### Problem to work on
Output, word for word, the span of lines that starts at the one containing "While others may" and ends at the last line of the records.

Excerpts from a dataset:
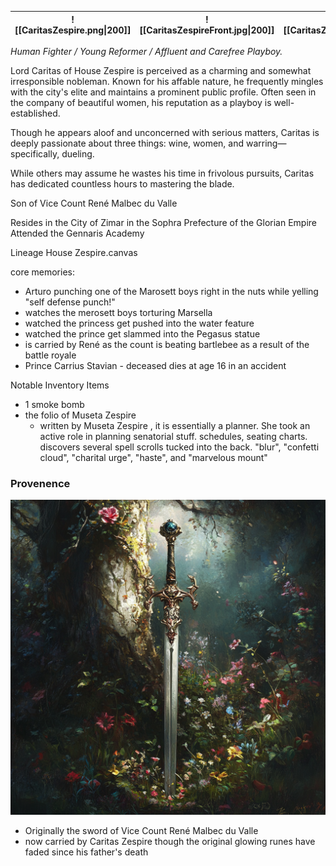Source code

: 

| ![[CaritasZespire.png\|200]] | ![[CaritasZespireFront.jpg\|200]] | ![[CaritasZespireSide.png\|200]] |
| ---------------------------- | :-------------------------------: | :------------------------------: |

 _Human Fighter / Young Reformer / Affluent and Carefree Playboy._ 
 
 Lord Caritas of House Zespire is perceived as a charming and somewhat irresponsible nobleman. Known for his affable nature, he frequently mingles with the city's elite and maintains a prominent public profile. Often seen in the company of beautiful women, his reputation as a playboy is well-established. 
 
 Though he appears aloof and unconcerned with serious matters, Caritas is deeply passionate about three things: wine, women, and warring—specifically, dueling. 
 
 While others may assume he wastes his time in frivolous pursuits, Caritas has dedicated countless hours to mastering the blade. 
 

Son of Vice Count René Malbec du Valle 

Resides in the City of Zimar in the Sophra Prefecture of the Glorian Empire
Attended the Gennaris Academy

Lineage House Zespire.canvas

core memories:
- Arturo punching one of the Marosett boys right in the nuts while yelling "self defense punch!"
- watches the merosett boys torturing Marsella
- watched the princess get pushed into the water feature
- watched the prince get slammed into the Pegasus statue
- is carried by René as the count is beating bartlebee as a result of the battle royale
- Prince Carrius Stavian - deceased dies at age 16 in an accident

Notable Inventory Items
- 1 smoke bomb
- the folio of Museta Zespire
	- written by Museta Zespire , it is essentially a planner.  She took an active role in planning senatorial stuff.  schedules, seating charts.  discovers several spell scrolls tucked into the back.  "blur", "confetti cloud", "charital urge", "haste", and "marvelous mount"


### Provenence
![](../assets/b73ba0c6d5ccb0a9df229bb17def959c.png)
- Originally the sword of Vice Count René Malbec du Valle
- now carried by Caritas Zespire though the original glowing runes have faded since his father's death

### Answer for this exercise
 While others may assume he wastes his time in frivolous pursuits, Caritas has dedicated countless hours to mastering the blade. 
 

Son of Vice Count René Malbec du Valle 

Resides in the City of Zimar in the Sophra Prefecture of the Glorian Empire
Attended the Gennaris Academy

Lineage House Zespire.canvas

core memories:
- Arturo punching one of the Marosett boys right in the nuts while yelling "self defense punch!"
- watches the merosett boys torturing Marsella
- watched the princess get pushed into the water feature
- watched the prince get slammed into the Pegasus statue
- is carried by René as the count is beating bartlebee as a result of the battle royale
- Prince Carrius Stavian - deceased dies at age 16 in an accident

Notable Inventory Items
- 1 smoke bomb
- the folio of Museta Zespire
	- written by Museta Zespire , it is essentially a planner.  She took an active role in planning senatorial stuff.  schedules, seating charts.  discovers several spell scrolls tucked into the back.  "blur", "confetti cloud", "charital urge", "haste", and "marvelous mount"


### Provenence
![](../assets/b73ba0c6d5ccb0a9df229bb17def959c.png)
- Originally the sword of Vice Count René Malbec du Valle
- now carried by Caritas Zespire though the original glowing runes have faded since his father's death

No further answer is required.